Se trata del Vagabundo o el payaso trampa, representado como un borracho de nariz roja, sin afeitar y desaliñado, pero divertido e inteligente.

El payaso rojo y el payaso blanco

El año 1900 comienza con la aparición de dos de las figuras de payasos más importantes y mejor definidas. Hablamos del payaso rojo y del payaso blanco.

El traje del payaso blanco parece haber cogido la inspiración del personaje de Pierrot, una caracterización que trascendió gracias al actor de teatro y mimo francés, Jean-Gaspar Deburau. La imagen de este payaso blanco es elegante, triste y melancólica, un soñador en el amor e inteligente.

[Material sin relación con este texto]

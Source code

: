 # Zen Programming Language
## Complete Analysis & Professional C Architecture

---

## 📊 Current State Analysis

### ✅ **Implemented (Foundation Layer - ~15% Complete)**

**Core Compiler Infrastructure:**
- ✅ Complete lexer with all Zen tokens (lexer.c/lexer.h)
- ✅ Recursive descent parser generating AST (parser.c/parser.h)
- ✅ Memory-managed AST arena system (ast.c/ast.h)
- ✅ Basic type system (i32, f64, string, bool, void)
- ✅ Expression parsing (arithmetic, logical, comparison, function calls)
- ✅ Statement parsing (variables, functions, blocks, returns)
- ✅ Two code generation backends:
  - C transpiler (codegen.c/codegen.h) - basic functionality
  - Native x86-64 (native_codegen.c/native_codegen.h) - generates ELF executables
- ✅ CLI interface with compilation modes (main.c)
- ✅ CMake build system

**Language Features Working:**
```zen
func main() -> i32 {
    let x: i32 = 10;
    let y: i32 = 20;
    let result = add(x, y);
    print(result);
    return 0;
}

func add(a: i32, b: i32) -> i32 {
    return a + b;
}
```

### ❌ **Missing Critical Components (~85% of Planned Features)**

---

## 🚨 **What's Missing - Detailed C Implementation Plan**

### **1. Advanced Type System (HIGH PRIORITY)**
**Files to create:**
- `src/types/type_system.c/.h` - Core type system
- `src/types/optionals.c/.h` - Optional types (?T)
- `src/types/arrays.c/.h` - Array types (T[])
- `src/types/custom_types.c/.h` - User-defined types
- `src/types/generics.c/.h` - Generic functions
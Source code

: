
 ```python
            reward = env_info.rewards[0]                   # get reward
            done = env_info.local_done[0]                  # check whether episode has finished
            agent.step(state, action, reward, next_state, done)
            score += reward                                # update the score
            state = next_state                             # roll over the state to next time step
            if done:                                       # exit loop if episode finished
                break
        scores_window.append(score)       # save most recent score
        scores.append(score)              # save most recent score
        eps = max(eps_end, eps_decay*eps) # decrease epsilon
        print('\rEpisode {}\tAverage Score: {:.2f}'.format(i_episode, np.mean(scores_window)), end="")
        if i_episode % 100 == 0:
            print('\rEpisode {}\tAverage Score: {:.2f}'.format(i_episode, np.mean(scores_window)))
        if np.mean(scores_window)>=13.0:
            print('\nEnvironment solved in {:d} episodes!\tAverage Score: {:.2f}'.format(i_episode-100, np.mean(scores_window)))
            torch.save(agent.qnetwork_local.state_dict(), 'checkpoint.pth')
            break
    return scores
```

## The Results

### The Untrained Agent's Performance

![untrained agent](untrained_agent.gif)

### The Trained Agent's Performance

El payaso rojo, por su parte, desciende de las primeras figuras cómicas. Es colorido y alegre. Transmite una imagen de bueno e ingenuo y siempre se mete en problemas.

La crisis del payaso y la llegada de la mímica

En los años 50 y 60, la figura del payaso entra en decadencia. Los artistas se limitan a repetir el repertorio de bromas clásicas. La crisis de este personaje queda plasmada en el documental de Federico Fellini, El payaso, de 1970.

Ante esta situación, la escuela de circo de Moscú, tratando de preservar la figura del payaso, crea un nuevo personaje, el mimo cómico, que entraría en escena en el circo.

Se trata de un solista, con un humor diferente al del repertorio clásico del payaso. El mimo introduce técnicas de lenguaje corporal, sin diálogo y donde el público será parte del espectáculo.

La ropa del mimo también es diferente a la del payaso y es por eso que nuestros disfraces de mimo los encontrarás en otra sección.

Llega el payaso asesino

Desde hace unos años, la figura del payaso se asocia más al mundo del miedo, a algo inquietante y terrorífico. El factor decisivo que consagró la figura del payaso de terror fue la creación, por parte de Stephen King, de la novela It.

Esta obra maestra se publicó en 1986. La historia se llevó al cine, con la película del mismo nombre, representando a un payaso, Pennywise, cuyo cuerpo ha sido atrapado por un ser malvado que le transforma en un personaje espeluznante. Hoy en día, los disfraces de payasos asesinos son de los más populares en Halloween.

Pero Pennywise no es el único payaso de terror. Si hablamos de películas de miedo con personajes excéntricos, no podemos olvidarnos de Joker y Harley Quinn, la pareja de payasos asesinos del universo DC.